Previous studies by our group have demonstrated that the increased permeability of the intestinal wall following surgical manipulation is accompanied by intestinal wall inflammation [8,9]. Therefore, it is reasonable to conclude that modulating this increased permeability would be beneficial in preventing the development of POI. In this study, eupacidin, eupatilin, CKD-495, and cinnamic acid were all effective in preventing the increase in intestinal permeability and inflammation in the POI guinea pig model when administered preoperatively. Thus, all four agents used in this study have the potential to inhibit the development of POI if administered preoperatively.

We measured the expression of the representative tight junction (TJ) proteins, claudin-1 and claudin-2, which are critical in maintaining the intestinal barrier while regulating the permeability of ions, water, and nutrients [23]. Since previous studies have suggested that changes in the expression of claudin-1, claudin-2, and other TJ proteins may affect the development of POI, we hypothesized that similar changes would occur in our POI group compared to the control group and that the pre-administration of the drug would inhibit the development of POI [9]. However, no significant differences in the TJ protein expression were observed between the control and POI groups in this experiment, nor among the drug treatment groups. The three-hour time point was selected based on previous animal studies showing that the ileal contraction decreases most significantly three hours after surgery [8]. However, this time point may not be optimal for detecting changes in the TJ protein expression related to POI development. In addition to the timing of tissue collection, several other factors may have contributed to the lack of significant differences in the tight junction protein expression observed in this study. Tight junction protein dynamics are known to be highly responsive to various stimuli, and it is possible that changes in claudin-1 and claudin-2 occur at time points beyond the three-hour window. Moreover, the specific tight junction proteins evaluated (claudin-1 and claudin-2) may not fully reflect the broader regulatory mechanisms involved in intestinal barrier function. Future research should consider evaluating other proteins such as occludin and ZO-1, which may provide more comprehensive insights into the regulation of tight junctions during POI.
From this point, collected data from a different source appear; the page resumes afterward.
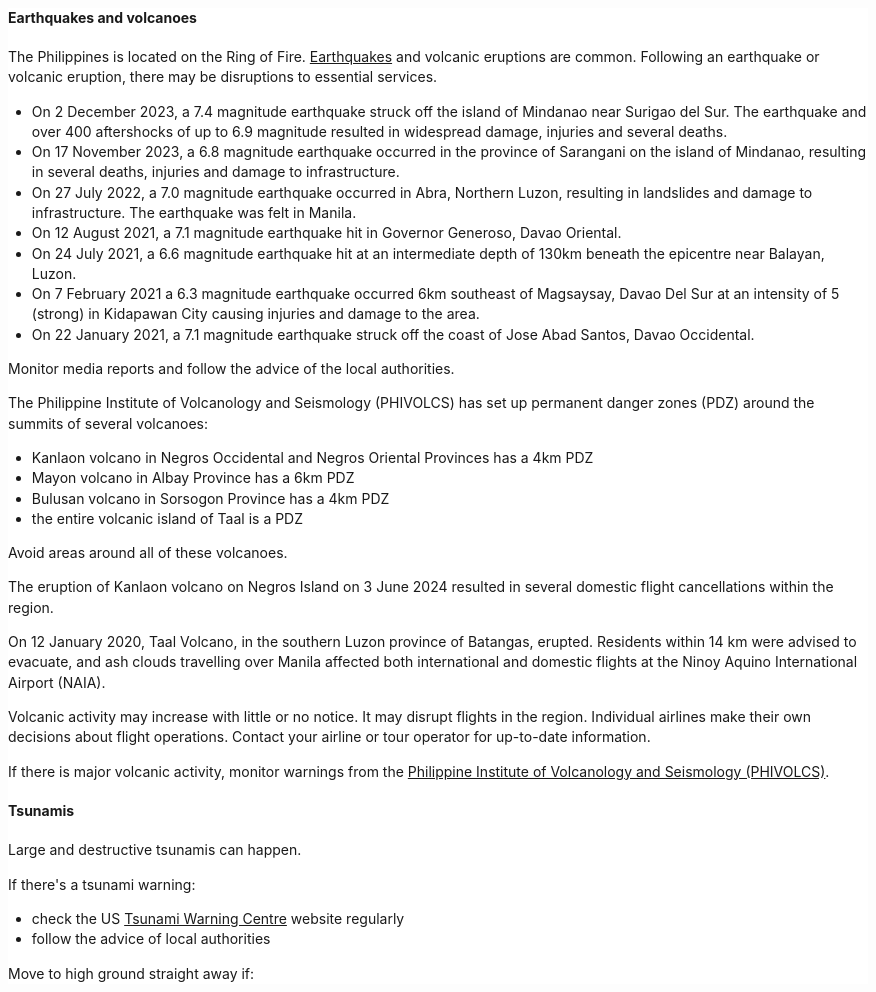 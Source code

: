 #### Earthquakes and volcanoes

The Philippines is located on the Ring of Fire. [Earthquakes](https://www.smartraveller.gov.au/node/345) and volcanic eruptions are common. Following an earthquake or volcanic eruption, there may be disruptions to essential services.

* On 2 December 2023, a 7.4 magnitude earthquake struck off the island of Mindanao near Surigao del Sur. The earthquake and over 400 aftershocks of up to 6.9 magnitude resulted in widespread damage, injuries and several deaths.
* On 17 November 2023, a 6.8 magnitude earthquake occurred in the province of Sarangani on the island of Mindanao, resulting in several deaths, injuries and damage to infrastructure.
* On 27 July 2022, a 7.0 magnitude earthquake occurred in Abra, Northern Luzon, resulting in landslides and damage to infrastructure. The earthquake was felt in Manila.
* On 12 August 2021, a 7.1 magnitude earthquake hit in Governor Generoso, Davao Oriental.
* On 24 July 2021, a 6.6 magnitude earthquake hit at an intermediate depth of 130km beneath the epicentre near Balayan, Luzon.
* On 7 February 2021 a 6.3 magnitude earthquake occurred 6km southeast of Magsaysay, Davao Del Sur at an intensity of 5 (strong) in Kidapawan City causing injuries and damage to the area.
* On 22 January 2021, a 7.1 magnitude earthquake struck off the coast of Jose Abad Santos, Davao Occidental.

Monitor media reports and follow the advice of the local authorities.

The Philippine Institute of Volcanology and Seismology (PHIVOLCS) has set up permanent danger zones (PDZ) around the summits of several volcanoes:

* Kanlaon volcano in Negros Occidental and Negros Oriental Provinces has a 4km PDZ
* Mayon volcano in Albay Province has a 6km PDZ
* Bulusan volcano in Sorsogon Province has a 4km PDZ
* the entire volcanic island of Taal is a PDZ

Avoid areas around all of these volcanoes.

The eruption of Kanlaon volcano on Negros Island on 3 June 2024 resulted in several domestic flight cancellations within the region.

On 12 January 2020, Taal Volcano, in the southern Luzon province of Batangas, erupted. Residents within 14 km were advised to evacuate, and ash clouds travelling over Manila affected both international and domestic flights at the Ninoy Aquino International Airport (NAIA).

Volcanic activity may increase with little or no notice. It may disrupt flights in the region. Individual airlines make their own decisions about flight operations. Contact your airline or tour operator for up-to-date information.

If there is major volcanic activity, monitor warnings from the [Philippine Institute of Volcanology and Seismology (PHIVOLCS)](https://www.phivolcs.dost.gov.ph/).

#### Tsunamis

Large and destructive tsunamis can happen.

If there's a tsunami warning:

* check the US [Tsunami Warning Centre](https://www.tsunami.gov/) website regularly
* follow the advice of local authorities

Move to high ground straight away if:
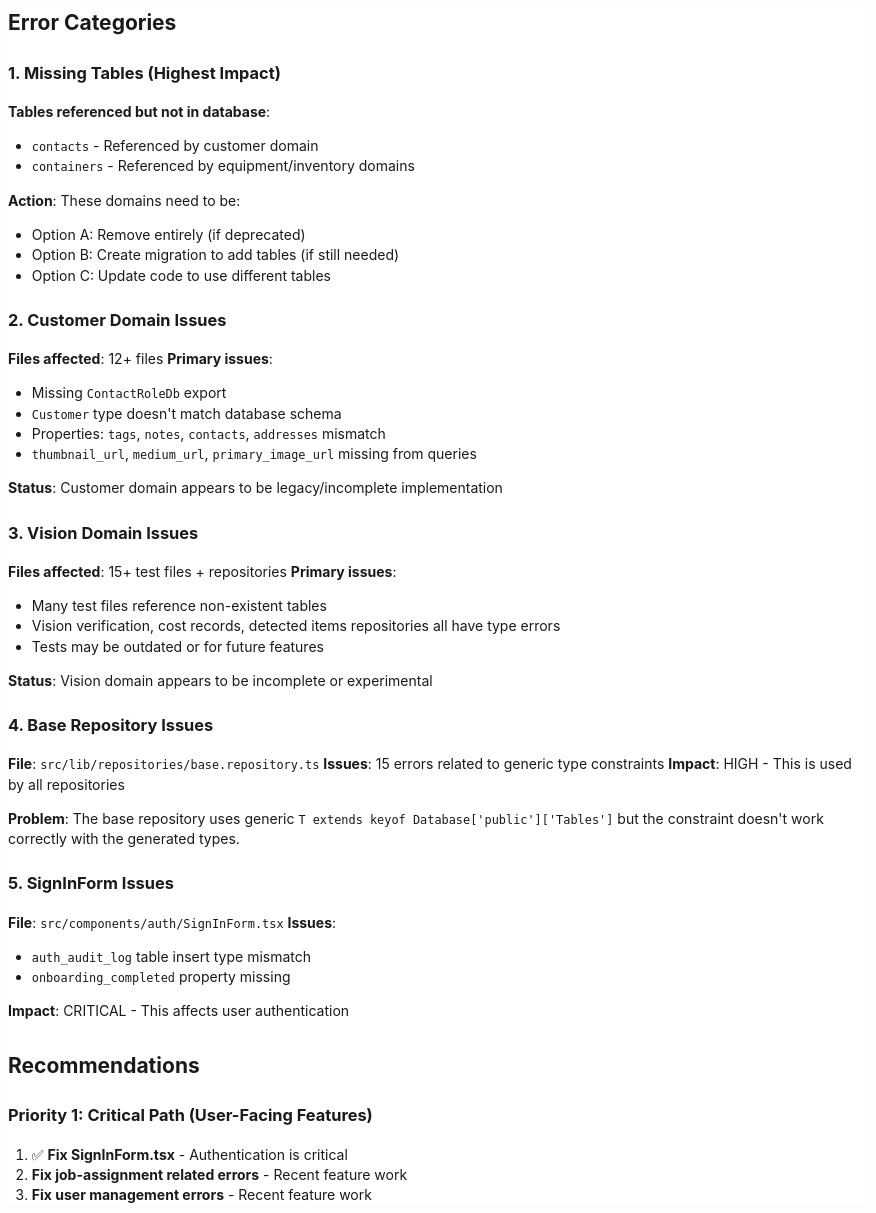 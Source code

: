 ## Error Categories

### 1. Missing Tables (Highest Impact)
**Tables referenced but not in database**:
- `contacts` - Referenced by customer domain
- `containers` - Referenced by equipment/inventory domains

**Action**: These domains need to be:
- Option A: Remove entirely (if deprecated)
- Option B: Create migration to add tables (if still needed)
- Option C: Update code to use different tables

### 2. Customer Domain Issues
**Files affected**: 12+ files
**Primary issues**:
- Missing `ContactRoleDb` export
- `Customer` type doesn't match database schema
- Properties: `tags`, `notes`, `contacts`, `addresses` mismatch
- `thumbnail_url`, `medium_url`, `primary_image_url` missing from queries

**Status**: Customer domain appears to be legacy/incomplete implementation

### 3. Vision Domain Issues
**Files affected**: 15+ test files + repositories
**Primary issues**:
- Many test files reference non-existent tables
- Vision verification, cost records, detected items repositories all have type errors
- Tests may be outdated or for future features

**Status**: Vision domain appears to be incomplete or experimental

### 4. Base Repository Issues
**File**: `src/lib/repositories/base.repository.ts`
**Issues**: 15 errors related to generic type constraints
**Impact**: HIGH - This is used by all repositories

**Problem**: The base repository uses generic `T extends keyof Database['public']['Tables']` but the constraint doesn't work correctly with the generated types.

### 5. SignInForm Issues
**File**: `src/components/auth/SignInForm.tsx`
**Issues**:
- `auth_audit_log` table insert type mismatch
- `onboarding_completed` property missing

**Impact**: CRITICAL - This affects user authentication

## Recommendations

### Priority 1: Critical Path (User-Facing Features)
1. ✅ **Fix SignInForm.tsx** - Authentication is critical
2. **Fix job-assignment related errors** - Recent feature work
3. **Fix user management errors** - Recent feature work
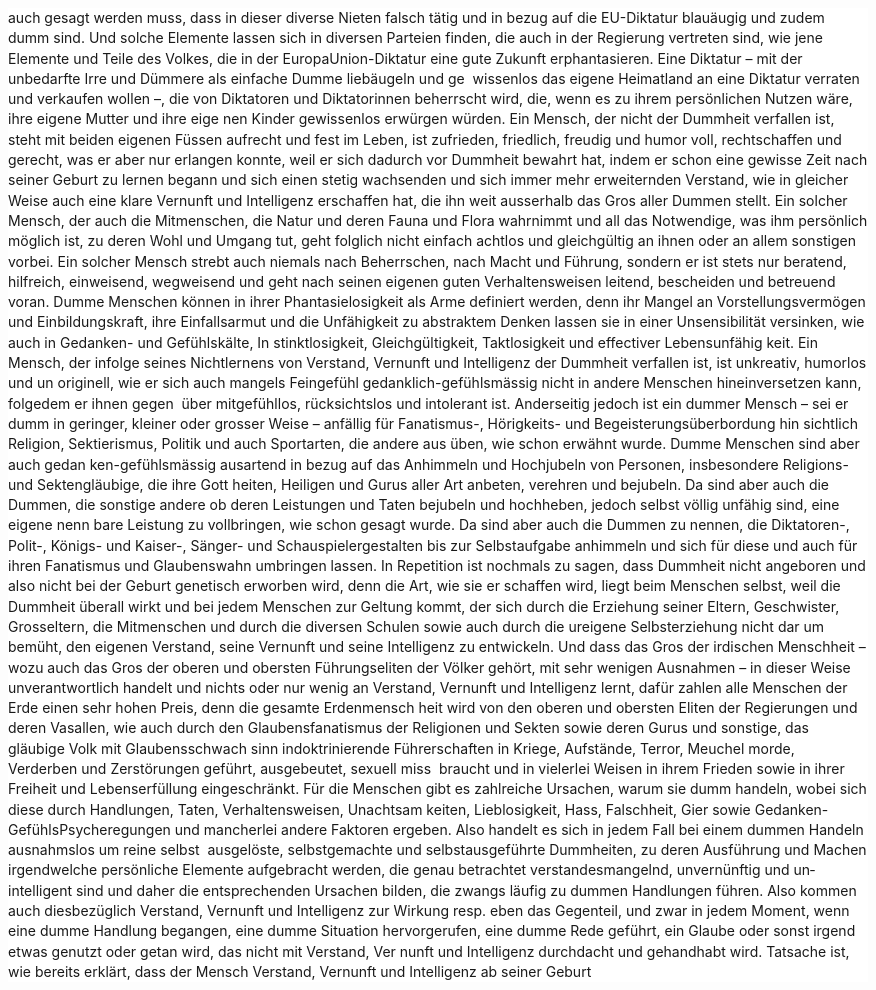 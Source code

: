 auch gesagt werden muss, dass in dieser diverse Nieten falsch tätig und in bezug auf die EU-Diktatur blauäugig und zudem dumm sind. Und solche Elemente lassen sich in diversen Parteien finden, die auch in der Regierung vertreten sind, wie jene Elemente und Teile des Volkes, die in der EuropaUnion-Diktatur eine gute Zukunft erphantasieren. Eine Diktatur – mit der unbedarfte Irre und Dümmere als einfache Dumme liebäugeln und ge ­ wissenlos das eigene Heimatland an eine Diktatur verraten und verkaufen wollen –, die von Diktatoren und Diktatorinnen beherrscht wird, die, wenn es zu ihrem persönlichen Nutzen wäre, ihre eigene Mutter und ihre eige­ nen Kinder gewissenlos erwürgen würden. Ein Mensch, der nicht der Dummheit verfallen ist, steht mit beiden eigenen Füssen aufrecht und fest im Leben, ist zufrieden, friedlich, freudig und humor­ voll, rechtschaffen und gerecht, was er aber nur erlangen konnte, weil er sich dadurch vor Dummheit bewahrt hat, indem er schon eine gewisse Zeit nach seiner Geburt zu lernen begann und sich einen stetig wachsenden und sich immer mehr erweiternden Verstand, wie in gleicher Weise auch eine klare Vernunft und Intelligenz erschaffen hat, die ihn weit ausserhalb das Gros aller Dummen stellt. Ein solcher Mensch, der auch die Mitmenschen, die Natur und deren Fauna und Flora wahrnimmt und all das Notwendige, was ihm persönlich möglich ist, zu deren Wohl und Umgang tut, geht folglich nicht einfach achtlos und gleichgültig an ihnen oder an allem sonstigen vorbei. Ein solcher Mensch strebt auch niemals nach Beherrschen, nach Macht und Führung, sondern er ist stets nur beratend, hilfreich, einweisend, wegweisend und geht nach seinen eigenen guten Verhaltensweisen leitend, bescheiden und betreuend voran. Dumme Menschen können in ihrer Phantasielosigkeit als Arme definiert werden, denn ihr Mangel an Vorstellungsvermögen und Einbildungskraft, ihre Einfallsarmut und die Unfähigkeit zu abstraktem Denken lassen sie in einer Unsensibilität versinken, wie auch in Gedanken- und Gefühlskälte, In­ stinktlosigkeit, Gleichgültigkeit, Taktlosigkeit und effectiver Lebensunfähig­ keit. Ein Mensch, der infolge seines Nichtlernens von Verstand, Vernunft und Intelligenz der Dummheit verfallen ist, ist unkreativ, humorlos und un­ originell, wie er sich auch mangels Feingefühl gedanklich-gefühlsmässig nicht in andere Menschen hineinversetzen kann, folgedem er ihnen gegen ­ über mitgefühllos, rücksichtslos und intolerant ist. Anderseitig jedoch ist ein dummer Mensch – sei er dumm in geringer, kleiner oder grosser Weise – anfällig für Fanatismus-, Hörigkeits- und Begeisterungsüberbordung hin­ sichtlich Religion, Sektierismus, Politik und auch Sportarten, die andere aus­ üben, wie schon erwähnt wurde. Dumme Menschen sind aber auch gedan­ ken-gefühlsmässig ausartend in bezug auf das Anhimmeln und Hochjubeln von Personen, insbesondere Religions- und Sektengläubige, die ihre Gott­ heiten, Heiligen und Gurus aller Art anbeten, verehren und bejubeln. Da sind aber auch die Dummen, die sonstige andere ob deren Leistungen und Taten bejubeln und hochheben, jedoch selbst völlig unfähig sind, eine eigene nenn­ bare Leistung zu vollbringen, wie schon gesagt wurde. Da sind aber auch die Dummen zu nennen, die Diktatoren-, Polit-, Königs- und Kaiser-, Sänger- und Schauspielergestalten bis zur Selbstaufgabe anhimmeln und sich für diese und auch für ihren Fanatismus und Glaubenswahn umbringen lassen. In Repetition ist nochmals zu sagen, dass Dummheit nicht angeboren und also nicht bei der Geburt genetisch erworben wird, denn die Art, wie sie er­ schaffen wird, liegt beim Menschen selbst, weil die Dummheit überall wirkt und bei jedem Menschen zur Geltung kommt, der sich durch die Erziehung seiner Eltern, Geschwister, Grosseltern, die Mitmenschen und durch die diversen Schulen sowie auch durch die ureigene Selbsterziehung nicht dar­ um bemüht, den eigenen Verstand, seine Vernunft und seine Intelligenz zu entwickeln. Und dass das Gros der irdischen Menschheit – wozu auch das Gros der oberen und obersten Führungseliten der Völker gehört, mit sehr wenigen Ausnahmen – in dieser Weise unverantwortlich handelt und nichts oder nur wenig an Verstand, Vernunft und Intelligenz lernt, dafür zahlen alle Menschen der Erde einen sehr hohen Preis, denn die gesamte Erdenmensch­ heit wird von den oberen und obersten Eliten der Regierungen und deren Vasallen, wie auch durch den Glaubensfanatismus der Religionen und Sekten sowie deren Gurus und sonstige, das gläubige Volk mit Glaubensschwach­ sinn indoktrinierende Führerschaften in Kriege, Aufstände, Terror, Meuchel­ morde, Verderben und Zerstörungen geführt, ausgebeutet, sexuell miss ­ braucht und in vielerlei Weisen in ihrem Frieden sowie in ihrer Freiheit und Lebenserfüllung eingeschränkt. Für die Menschen gibt es zahlreiche Ursachen, warum sie dumm handeln, wobei sich diese durch Handlungen, Taten, Verhaltensweisen, Unachtsam­ keiten, Lieblosigkeit, Hass, Falschheit, Gier sowie Gedanken-GefühlsPsycheregungen und mancherlei andere Faktoren ergeben. Also handelt es sich in jedem Fall bei einem dummen Handeln ausnahmslos um reine selbst ­ ausgelöste, selbstgemachte und selbstausgeführte Dummheiten, zu deren Ausführung und Machen irgendwelche persönliche Elemente aufgebracht werden, die genau betrachtet verstandesmangelnd, unvernünftig und un­ intelligent sind und daher die entsprechenden Ursachen bilden, die zwangs­ läufig zu dummen Handlungen führen. Also kommen auch diesbezüglich Verstand, Vernunft und Intelligenz zur Wirkung resp. eben das Gegenteil, und zwar in jedem Moment, wenn eine dumme Handlung begangen, eine dumme Situation hervorgerufen, eine dumme Rede geführt, ein Glaube oder sonst irgend etwas genutzt oder getan wird, das nicht mit Verstand, Ver­ nunft und Intelligenz durchdacht und gehandhabt wird. Tatsache ist, wie bereits erklärt, dass der Mensch Verstand, Vernunft und Intelligenz ab seiner Geburt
This study has several limitations. First, the small sample size in each experimental group (5–8 animals) may have reduced the statistical power to detect more subtle effects on the tight junction protein expression and inflammatory markers. A larger sample size could provide more robust conclusions regarding the efficacy of CKD-495 and cinnamic acid. Second, the dosing regimens used in this study were based on previous preclinical trials; however, the lack of a clear dose–response relationship suggests that further investigation is required to optimize the therapeutic doses of these compounds. Future studies should focus on testing a wider range of doses and employing larger sample sizes to determine the most effective therapeutic window and to confirm these findings in clinical settings. Lastly, the timing of tissue collection (3 h post-surgery) may not have been sufficient to capture dynamic changes in the tight junction protein expression, as other studies have observed significant effects at later time points. Extending the observation period in future studies may provide additional insights into the role of these compounds in modulating intestinal barrier function.

5. Conclusions

In conclusion, increased intestinal permeability and inflammation are critical factors in the pathogenesis of POI. This study demonstrates that eupacidin, eupatilin, CKD-495, and cinnamic acid have protective effects against these pathological changes. Therefore, these four compounds represent promising therapeutic agents for the prevention and treatment of POI.